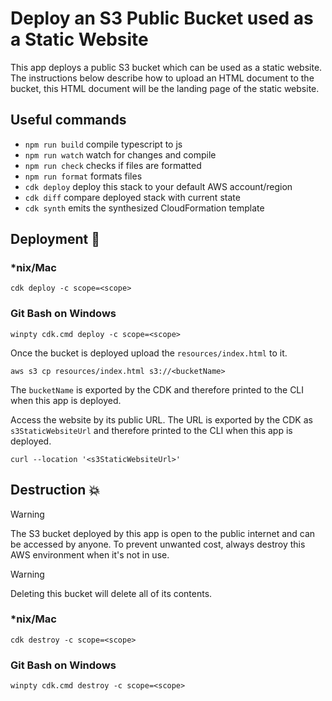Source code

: # Deploy an S3 Public Bucket used as a Static Website

This app deploys a public S3 bucket which can be used as a static website. The instructions below describe how to upload an HTML document to the bucket, this HTML document will be the landing page of the static website.

## Useful commands

- `npm run build` compile typescript to js
- `npm run watch` watch for changes and compile
- `npm run check` checks if files are formatted
- `npm run format` formats files
- `cdk deploy` deploy this stack to your default AWS account/region
- `cdk diff` compare deployed stack with current state
- `cdk synth` emits the synthesized CloudFormation template

## Deployment :rocket:

### \*nix/Mac

```console
cdk deploy -c scope=<scope>
```

### Git Bash on Windows

```console
winpty cdk.cmd deploy -c scope=<scope>
```

Once the bucket is deployed upload the `resources/index.html` to it.

```console
aws s3 cp resources/index.html s3://<bucketName>
```

The `bucketName` is exported by the CDK and therefore printed to the CLI when this app is deployed.

Access the website by its public URL. The URL is exported by the CDK as `s3StaticWebsiteUrl` and therefore printed to the CLI when this app is deployed.

```console
curl --location '<s3StaticWebsiteUrl>'
```

## Destruction :boom:

> [!WARNING]
> The S3 bucket deployed by this app is open to the public internet and can be accessed by anyone. To prevent unwanted cost, always destroy this AWS environment when it's not in use.

> [!WARNING]
> Deleting this bucket will delete all of its contents.

### \*nix/Mac

```console
cdk destroy -c scope=<scope>
```

### Git Bash on Windows

```console
winpty cdk.cmd destroy -c scope=<scope>
```

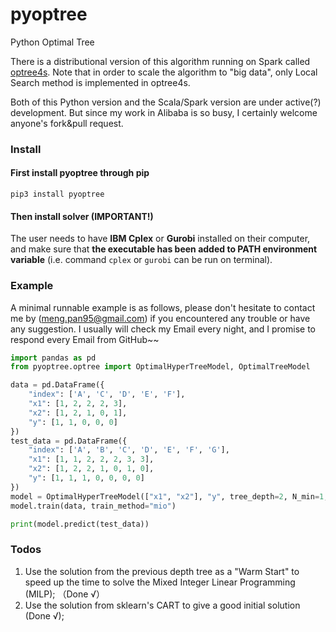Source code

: # pyoptree
Python Optimal Tree

There is a distributional version of this algorithm running on Spark called [optree4s](https://github.com/pan5431333/optree4s). Note that in order to scale the algorithm to "big data", only Local Search method is implemented in optree4s.
 
Both of this Python version and the Scala/Spark version are under active(?) development. But since my work in Alibaba is so busy, I certainly welcome anyone's fork&pull request. 


### Install 
#### First install pyoptree through pip
```
pip3 install pyoptree
```

#### Then install solver (IMPORTANT!) 
The user needs to have **IBM Cplex** or **Gurobi** installed on their computer, and make sure that **the executable has been added to PATH environment variable** (i.e. command `cplex` or `gurobi` can be run on terminal). 

### Example 

A minimal runnable example is as follows, please don't hesitate to contact me by (meng.pan95@gmail.com) if you encountered any trouble or have any suggestion. I usually will check my Email every night, and I promise to respond every Email from GitHub~~

```python
import pandas as pd
from pyoptree.optree import OptimalHyperTreeModel, OptimalTreeModel

data = pd.DataFrame({
    "index": ['A', 'C', 'D', 'E', 'F'],
    "x1": [1, 2, 2, 2, 3],
    "x2": [1, 2, 1, 0, 1],
    "y": [1, 1, 0, 0, 0]
})
test_data = pd.DataFrame({
    "index": ['A', 'B', 'C', 'D', 'E', 'F', 'G'],
    "x1": [1, 1, 2, 2, 2, 3, 3],
    "x2": [1, 2, 2, 1, 0, 1, 0],
    "y": [1, 1, 1, 0, 0, 0, 0]
})
model = OptimalHyperTreeModel(["x1", "x2"], "y", tree_depth=2, N_min=1, alpha=0.1, solver_name="cplex")
model.train(data, train_method="mio")

print(model.predict(test_data))
```

### Todos 
1. Use the solution from the previous depth tree as a "Warm Start" to speed up the time to solve the Mixed Integer Linear Programming (MILP); （Done √）
2. Use the solution from sklearn's CART to give a good initial solution (Done √);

───

● **ABOUT THIS TASK**
Look above for lines with the word "that" and copy them all.

● **TASK SOLUTION**
There is a distributional version of this algorithm running on Spark called [optree4s](https://github.com/pan5431333/optree4s). Note that in order to scale the algorithm to "big data", only Local Search method is implemented in optree4s.
The user needs to have **IBM Cplex** or **Gurobi** installed on their computer, and make sure that **the executable has been added to PATH environment variable** (i.e. command `cplex` or `gurobi` can be run on terminal). 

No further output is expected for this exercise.